Collected data

- - -

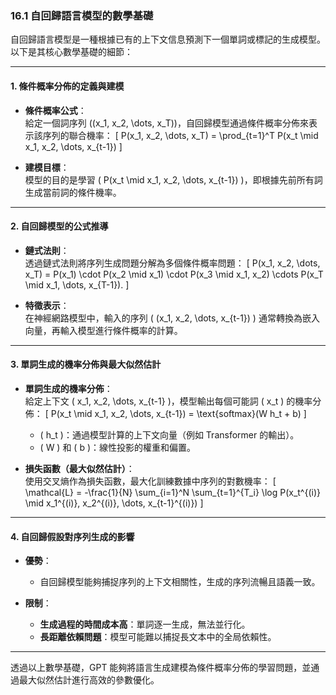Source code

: ### **16.1 自回歸語言模型的數學基礎**

自回歸語言模型是一種根據已有的上下文信息預測下一個單詞或標記的生成模型。以下是其核心數學基礎的細節：

---

#### **1. 條件概率分佈的定義與建模**  

- **條件概率公式**：  
  給定一個詞序列 \((x_1, x_2, \dots, x_T)\)，自回歸模型通過條件概率分佈來表示該序列的聯合機率：
  \[
  P(x_1, x_2, \dots, x_T) = \prod_{t=1}^T P(x_t \mid x_1, x_2, \dots, x_{t-1})
  \]  

- **建模目標**：  
  模型的目的是學習 \( P(x_t \mid x_1, x_2, \dots, x_{t-1}) \)，即根據先前所有詞生成當前詞的條件機率。

---

#### **2. 自回歸模型的公式推導**  

- **鏈式法則**：  
  透過鏈式法則將序列生成問題分解為多個條件概率問題：
  \[
  P(x_1, x_2, \dots, x_T) = P(x_1) \cdot P(x_2 \mid x_1) \cdot P(x_3 \mid x_1, x_2) \cdots P(x_T \mid x_1, \dots, x_{T-1}).
  \]  

- **特徵表示**：  
  在神經網路模型中，輸入的序列 \( (x_1, x_2, \dots, x_{t-1}) \) 通常轉換為嵌入向量，再輸入模型進行條件概率的計算。

---

#### **3. 單詞生成的機率分佈與最大似然估計**  

- **單詞生成的機率分佈**：  
  給定上下文 \( x_1, x_2, \dots, x_{t-1} \)，模型輸出每個可能詞 \( x_t \) 的機率分佈：
  \[
  P(x_t \mid x_1, x_2, \dots, x_{t-1}) = \text{softmax}(W h_t + b)
  \]
  - \( h_t \)：通過模型計算的上下文向量（例如 Transformer 的輸出）。
  - \( W \) 和 \( b \)：線性投影的權重和偏置。

- **損失函數（最大似然估計）**：  
  使用交叉熵作為損失函數，最大化訓練數據中序列的對數機率：
  \[
  \mathcal{L} = -\frac{1}{N} \sum_{i=1}^N \sum_{t=1}^{T_i} \log P(x_t^{(i)} \mid x_1^{(i)}, x_2^{(i)}, \dots, x_{t-1}^{(i)})
  \]

---

#### **4. 自回歸假設對序列生成的影響**  

- **優勢**：  
  - 自回歸模型能夠捕捉序列的上下文相關性，生成的序列流暢且語義一致。
  
- **限制**：  
  - **生成過程的時間成本高**：單詞逐一生成，無法並行化。
  - **長距離依賴問題**：模型可能難以捕捉長文本中的全局依賴性。

---

透過以上數學基礎，GPT 能夠將語言生成建模為條件概率分佈的學習問題，並通過最大似然估計進行高效的參數優化。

- - -

§ THE TASK:
Look through the entries above and find each line where the word "dots" occurs; copy those lines.

§ EXERCISE RESPONSE:
  給定一個詞序列 \((x_1, x_2, \dots, x_T)\)，自回歸模型通過條件概率分佈來表示該序列的聯合機率：
  P(x_1, x_2, \dots, x_T) = \prod_{t=1}^T P(x_t \mid x_1, x_2, \dots, x_{t-1})
  模型的目的是學習 \( P(x_t \mid x_1, x_2, \dots, x_{t-1}) \)，即根據先前所有詞生成當前詞的條件機率。
  P(x_1, x_2, \dots, x_T) = P(x_1) \cdot P(x_2 \mid x_1) \cdot P(x_3 \mid x_1, x_2) \cdots P(x_T \mid x_1, \dots, x_{T-1}).
  在神經網路模型中，輸入的序列 \( (x_1, x_2, \dots, x_{t-1}) \) 通常轉換為嵌入向量，再輸入模型進行條件概率的計算。
  給定上下文 \( x_1, x_2, \dots, x_{t-1} \)，模型輸出每個可能詞 \( x_t \) 的機率分佈：
  P(x_t \mid x_1, x_2, \dots, x_{t-1}) = \text{softmax}(W h_t + b)
  \mathcal{L} = -\frac{1}{N} \sum_{i=1}^N \sum_{t=1}^{T_i} \log P(x_t^{(i)} \mid x_1^{(i)}, x_2^{(i)}, \dots, x_{t-1}^{(i)})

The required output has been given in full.